Limitations (1) Some amount of suffocation is imminent and minimal repeated bellowing of the lower end of bag needs to be done (preferably from behind) as required. (2) Time taken to manufacture this mask may vary from 10 to 15 min and hence many such masks need to be made daily beforehand and tested with some scent. (3) This is a crude design that is not validated but a real good alternative for working at places without authentic N95 particularly for short emergency airway procedures. (4) It is not recommended for long duration work schedules as this is no substitute for authentic full PPE protection. Furthermore a theoretical possibility of microdroplets does exist in the surroundings and hence duration of exposure with patient and time inside OR needs to be minimum. (5) The plastic sheet needs to be disposed as per the protocol and goggle needs to be recovered with safety.


Advantages (1) Short learning curve. (2) Least expensive as goggle can be reused after soaking in savlon for 2 h. (3) Can be custom prepared by oneself and hence no manufacturing cost. (4) There is no fogging during the procedure since the exhaled air is prevented from entering the goggle because of its snugly fitting frame and the tight approximation of the upper end of the surgical mask literally plastering the plastic sheet tightly on to the skin of midface.
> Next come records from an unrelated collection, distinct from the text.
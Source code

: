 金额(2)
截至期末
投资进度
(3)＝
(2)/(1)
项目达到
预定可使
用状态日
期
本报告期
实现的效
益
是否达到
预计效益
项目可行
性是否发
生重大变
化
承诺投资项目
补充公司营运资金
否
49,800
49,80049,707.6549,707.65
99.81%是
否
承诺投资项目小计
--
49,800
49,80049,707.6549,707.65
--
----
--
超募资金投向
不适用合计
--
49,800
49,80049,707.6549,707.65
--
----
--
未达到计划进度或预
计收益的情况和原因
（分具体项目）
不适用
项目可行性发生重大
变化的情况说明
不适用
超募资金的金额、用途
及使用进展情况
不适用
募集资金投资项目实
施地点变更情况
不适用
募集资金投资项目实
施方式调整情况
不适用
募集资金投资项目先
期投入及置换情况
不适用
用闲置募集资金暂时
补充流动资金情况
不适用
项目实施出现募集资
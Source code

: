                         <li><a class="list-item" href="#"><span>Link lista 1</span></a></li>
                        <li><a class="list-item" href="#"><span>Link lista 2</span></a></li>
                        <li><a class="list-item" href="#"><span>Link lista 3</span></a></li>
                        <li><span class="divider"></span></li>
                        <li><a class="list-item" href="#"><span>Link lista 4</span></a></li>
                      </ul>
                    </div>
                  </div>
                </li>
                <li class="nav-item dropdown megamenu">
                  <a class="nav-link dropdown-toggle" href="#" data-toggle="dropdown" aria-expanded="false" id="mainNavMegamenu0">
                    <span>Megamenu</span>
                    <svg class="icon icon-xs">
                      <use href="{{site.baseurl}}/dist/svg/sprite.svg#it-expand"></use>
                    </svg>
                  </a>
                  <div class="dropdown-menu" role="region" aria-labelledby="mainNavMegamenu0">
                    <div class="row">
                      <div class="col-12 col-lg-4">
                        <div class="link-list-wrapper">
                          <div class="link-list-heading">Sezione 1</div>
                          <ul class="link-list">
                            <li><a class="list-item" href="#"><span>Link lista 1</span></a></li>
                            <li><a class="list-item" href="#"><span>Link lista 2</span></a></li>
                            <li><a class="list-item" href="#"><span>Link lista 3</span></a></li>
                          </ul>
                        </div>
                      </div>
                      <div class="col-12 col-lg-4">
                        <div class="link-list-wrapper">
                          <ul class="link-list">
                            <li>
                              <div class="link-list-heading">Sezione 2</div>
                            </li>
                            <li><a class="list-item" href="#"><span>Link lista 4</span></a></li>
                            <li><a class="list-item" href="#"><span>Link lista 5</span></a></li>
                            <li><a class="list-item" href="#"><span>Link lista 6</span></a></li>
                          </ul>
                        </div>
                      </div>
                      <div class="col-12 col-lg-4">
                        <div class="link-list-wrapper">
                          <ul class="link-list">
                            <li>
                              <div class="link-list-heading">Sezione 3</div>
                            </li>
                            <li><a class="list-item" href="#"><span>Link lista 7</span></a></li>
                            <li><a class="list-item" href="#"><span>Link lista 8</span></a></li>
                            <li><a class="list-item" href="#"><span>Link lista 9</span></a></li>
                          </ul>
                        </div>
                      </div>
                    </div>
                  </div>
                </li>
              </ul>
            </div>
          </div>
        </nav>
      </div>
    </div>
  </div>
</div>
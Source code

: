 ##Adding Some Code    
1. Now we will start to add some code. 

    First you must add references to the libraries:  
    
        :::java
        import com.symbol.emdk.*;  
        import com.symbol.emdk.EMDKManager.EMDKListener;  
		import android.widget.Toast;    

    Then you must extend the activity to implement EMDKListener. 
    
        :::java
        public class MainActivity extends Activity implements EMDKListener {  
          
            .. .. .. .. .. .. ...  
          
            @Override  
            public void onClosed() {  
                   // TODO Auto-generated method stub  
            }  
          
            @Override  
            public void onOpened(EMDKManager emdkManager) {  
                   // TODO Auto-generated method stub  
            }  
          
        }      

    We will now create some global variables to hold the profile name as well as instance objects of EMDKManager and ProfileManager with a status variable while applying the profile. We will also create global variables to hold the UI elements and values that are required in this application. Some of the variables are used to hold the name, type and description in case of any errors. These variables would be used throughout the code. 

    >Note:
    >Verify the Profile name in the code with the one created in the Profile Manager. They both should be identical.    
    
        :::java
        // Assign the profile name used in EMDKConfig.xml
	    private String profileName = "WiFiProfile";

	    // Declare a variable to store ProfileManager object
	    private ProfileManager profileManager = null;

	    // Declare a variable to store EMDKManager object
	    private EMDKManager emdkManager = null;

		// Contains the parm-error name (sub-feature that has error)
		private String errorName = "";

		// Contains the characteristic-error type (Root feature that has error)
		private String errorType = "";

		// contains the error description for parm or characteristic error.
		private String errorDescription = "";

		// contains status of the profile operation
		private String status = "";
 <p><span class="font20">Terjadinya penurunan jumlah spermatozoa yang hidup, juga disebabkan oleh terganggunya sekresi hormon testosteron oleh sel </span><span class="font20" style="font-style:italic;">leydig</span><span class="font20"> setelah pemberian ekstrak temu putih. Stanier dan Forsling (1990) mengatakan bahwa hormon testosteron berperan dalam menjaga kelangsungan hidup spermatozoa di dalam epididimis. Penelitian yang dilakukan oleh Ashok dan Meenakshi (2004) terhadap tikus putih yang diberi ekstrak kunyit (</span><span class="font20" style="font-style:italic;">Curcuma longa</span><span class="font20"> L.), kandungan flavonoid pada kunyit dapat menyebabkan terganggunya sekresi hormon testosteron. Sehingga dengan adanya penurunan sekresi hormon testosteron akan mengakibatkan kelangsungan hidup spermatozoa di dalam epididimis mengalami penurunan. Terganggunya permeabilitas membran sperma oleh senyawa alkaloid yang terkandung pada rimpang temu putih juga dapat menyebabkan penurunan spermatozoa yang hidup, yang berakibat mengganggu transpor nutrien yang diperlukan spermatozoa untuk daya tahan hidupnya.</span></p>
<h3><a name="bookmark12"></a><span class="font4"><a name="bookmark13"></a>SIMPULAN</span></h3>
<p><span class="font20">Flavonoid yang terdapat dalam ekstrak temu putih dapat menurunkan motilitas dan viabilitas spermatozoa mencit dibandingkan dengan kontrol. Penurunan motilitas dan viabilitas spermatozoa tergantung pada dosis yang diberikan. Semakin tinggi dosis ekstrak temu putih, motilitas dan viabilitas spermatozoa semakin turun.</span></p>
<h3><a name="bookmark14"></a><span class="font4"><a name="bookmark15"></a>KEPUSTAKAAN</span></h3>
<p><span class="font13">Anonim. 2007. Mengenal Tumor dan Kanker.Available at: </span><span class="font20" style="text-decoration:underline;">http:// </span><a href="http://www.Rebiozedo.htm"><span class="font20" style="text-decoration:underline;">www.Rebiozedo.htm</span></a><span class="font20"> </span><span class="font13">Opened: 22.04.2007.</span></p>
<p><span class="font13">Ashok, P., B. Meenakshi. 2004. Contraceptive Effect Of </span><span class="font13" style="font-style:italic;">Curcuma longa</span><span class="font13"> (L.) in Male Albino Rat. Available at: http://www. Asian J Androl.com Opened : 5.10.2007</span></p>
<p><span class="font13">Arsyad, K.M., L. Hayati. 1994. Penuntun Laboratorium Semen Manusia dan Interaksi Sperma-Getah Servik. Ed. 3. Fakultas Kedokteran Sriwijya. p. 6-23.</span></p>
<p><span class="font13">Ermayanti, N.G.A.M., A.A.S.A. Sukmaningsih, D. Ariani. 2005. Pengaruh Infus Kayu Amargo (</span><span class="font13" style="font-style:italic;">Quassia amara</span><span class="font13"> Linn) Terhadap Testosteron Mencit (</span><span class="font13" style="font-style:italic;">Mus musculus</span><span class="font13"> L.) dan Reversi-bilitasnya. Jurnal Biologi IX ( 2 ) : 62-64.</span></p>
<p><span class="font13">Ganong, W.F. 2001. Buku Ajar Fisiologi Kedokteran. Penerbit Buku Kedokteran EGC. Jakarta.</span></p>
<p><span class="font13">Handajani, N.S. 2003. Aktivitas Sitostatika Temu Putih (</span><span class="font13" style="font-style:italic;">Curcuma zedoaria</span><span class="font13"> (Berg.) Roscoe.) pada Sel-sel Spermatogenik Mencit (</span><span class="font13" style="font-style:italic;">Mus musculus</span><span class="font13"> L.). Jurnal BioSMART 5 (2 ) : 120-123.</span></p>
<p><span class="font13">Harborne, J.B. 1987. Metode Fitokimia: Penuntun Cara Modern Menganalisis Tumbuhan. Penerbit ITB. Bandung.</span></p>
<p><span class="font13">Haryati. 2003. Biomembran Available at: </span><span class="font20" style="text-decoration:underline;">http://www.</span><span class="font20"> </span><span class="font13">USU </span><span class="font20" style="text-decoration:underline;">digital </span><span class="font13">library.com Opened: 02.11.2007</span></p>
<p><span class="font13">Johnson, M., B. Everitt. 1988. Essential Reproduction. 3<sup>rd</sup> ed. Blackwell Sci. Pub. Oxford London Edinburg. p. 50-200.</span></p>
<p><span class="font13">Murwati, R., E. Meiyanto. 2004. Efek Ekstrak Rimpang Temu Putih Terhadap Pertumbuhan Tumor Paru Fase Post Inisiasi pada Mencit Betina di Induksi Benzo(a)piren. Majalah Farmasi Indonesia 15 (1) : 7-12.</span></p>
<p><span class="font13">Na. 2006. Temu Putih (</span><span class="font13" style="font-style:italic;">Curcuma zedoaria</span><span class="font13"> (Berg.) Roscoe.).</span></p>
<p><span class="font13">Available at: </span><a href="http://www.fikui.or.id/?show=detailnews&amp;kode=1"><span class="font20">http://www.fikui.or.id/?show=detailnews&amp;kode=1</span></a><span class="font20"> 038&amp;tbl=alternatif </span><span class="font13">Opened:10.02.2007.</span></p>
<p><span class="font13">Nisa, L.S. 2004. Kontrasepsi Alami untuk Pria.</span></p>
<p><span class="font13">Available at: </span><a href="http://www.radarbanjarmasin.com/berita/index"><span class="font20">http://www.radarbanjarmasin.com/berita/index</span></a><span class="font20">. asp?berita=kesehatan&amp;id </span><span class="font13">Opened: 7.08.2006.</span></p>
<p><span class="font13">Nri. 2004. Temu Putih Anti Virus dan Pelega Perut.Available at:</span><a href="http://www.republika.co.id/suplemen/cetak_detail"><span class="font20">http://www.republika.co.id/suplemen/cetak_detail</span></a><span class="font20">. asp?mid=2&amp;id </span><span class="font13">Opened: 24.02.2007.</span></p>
This design should be used by all those health care workers entering the OR dealing with short term aerosol generating procedure particularly when there is no access to full authentic PPE with N95 protection. This design enhances the protection level and hence in airway related emergency procedure there is no better option of self-protection amidst limited facility. Although we sparingly use this now since we have a satisfactory supply of full PPEs but we still recommend it for those places who are still struggling with the quantity of PPEs or the quality of N95 masks.